The job is located in RIYADH, SAUDI ARABIA
Position Objective
The HPC Expert will architect, deploy, and optimise large-scale, performance-critical HPC environments supporting tightly coupled MPI workloads, GPU-accelerated applications, and data-intensive simulations. This role is focused on extracting maximum performance from compute, network, and storage layers through low-level tuning, benchmarking, and continuous optimisation
Job Description and Responsibilities.
- Design, Architect, and operate HPC clusters of 100500+ nodes, including CPU-only and GPU-accelerated systems optimised for tightly coupled parallel workload
- Design and tune MPI-based environments (OpenMPI, Intel MPI, MPICH), including process pinning, CPU affinity, memory binding, and topology-aware scheduling.

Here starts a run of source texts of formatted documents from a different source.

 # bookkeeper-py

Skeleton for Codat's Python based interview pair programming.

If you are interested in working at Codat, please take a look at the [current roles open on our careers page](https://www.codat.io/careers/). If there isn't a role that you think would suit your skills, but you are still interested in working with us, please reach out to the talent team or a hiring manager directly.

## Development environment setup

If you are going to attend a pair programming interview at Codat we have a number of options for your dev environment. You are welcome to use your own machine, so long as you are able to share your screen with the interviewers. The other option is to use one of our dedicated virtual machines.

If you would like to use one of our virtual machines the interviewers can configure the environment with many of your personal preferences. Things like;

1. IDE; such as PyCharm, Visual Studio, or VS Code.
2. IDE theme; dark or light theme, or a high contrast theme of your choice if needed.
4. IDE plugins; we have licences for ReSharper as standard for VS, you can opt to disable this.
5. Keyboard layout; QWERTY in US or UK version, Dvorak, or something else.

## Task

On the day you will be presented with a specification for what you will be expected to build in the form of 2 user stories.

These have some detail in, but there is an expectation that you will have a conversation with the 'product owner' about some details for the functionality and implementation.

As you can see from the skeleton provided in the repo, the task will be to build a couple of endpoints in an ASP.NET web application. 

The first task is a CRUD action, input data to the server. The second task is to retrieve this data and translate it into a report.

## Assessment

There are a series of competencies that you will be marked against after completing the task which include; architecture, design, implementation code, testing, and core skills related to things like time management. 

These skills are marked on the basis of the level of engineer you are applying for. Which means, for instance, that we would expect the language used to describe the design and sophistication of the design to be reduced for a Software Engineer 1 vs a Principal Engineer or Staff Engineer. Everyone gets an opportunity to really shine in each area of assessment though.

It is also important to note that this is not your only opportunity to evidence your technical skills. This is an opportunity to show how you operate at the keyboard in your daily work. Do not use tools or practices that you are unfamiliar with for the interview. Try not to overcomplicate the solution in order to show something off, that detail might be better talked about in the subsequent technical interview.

- Optimise NUMA architectures, huge pages, CPU isolation, BIOS/firmware settings, and kernel parameters for latency- and throughput-sensitive workloads.
- Deploy and tune high-speed interconnects (InfiniBand / RDMA / RoCE), including fabric configuration, QoS, congestion control, and performance validation.
- Configure and operate GPU-accelerated HPC systems, including CUDA-aware MPI, NCCL, GPUDirect RDMA, and multi-GPU/NVLink topologies.
- Manage and tune job schedulers (Slurm, PBS, LSF) with advanced configurations such as topology-aware scheduling, GPU binding, fair-share policies, and preemption.
- Design and optimise parallel file systems (Lustre, GPFS, BeeGFS), including metadata tuning, stripe configuration, and I/O performance optimisation.
- Develop and maintain automation frameworks (Ansible, Bash, Python) for bare-metal provisioning, cluster expansion, and repeatable performance configurations.
- Perform HPC benchmarking and performance analysis using tools such as HPL, IOzone, IOR, FIO, OSU Micro-Benchmarks, and application-level profiling.
- Partner with researchers and engineering teams to profile, debug, and tune applications, improving scalability, efficiency, and time-to-solution.
- Implement system-level security, reliability, and compliance controls without compromising performance.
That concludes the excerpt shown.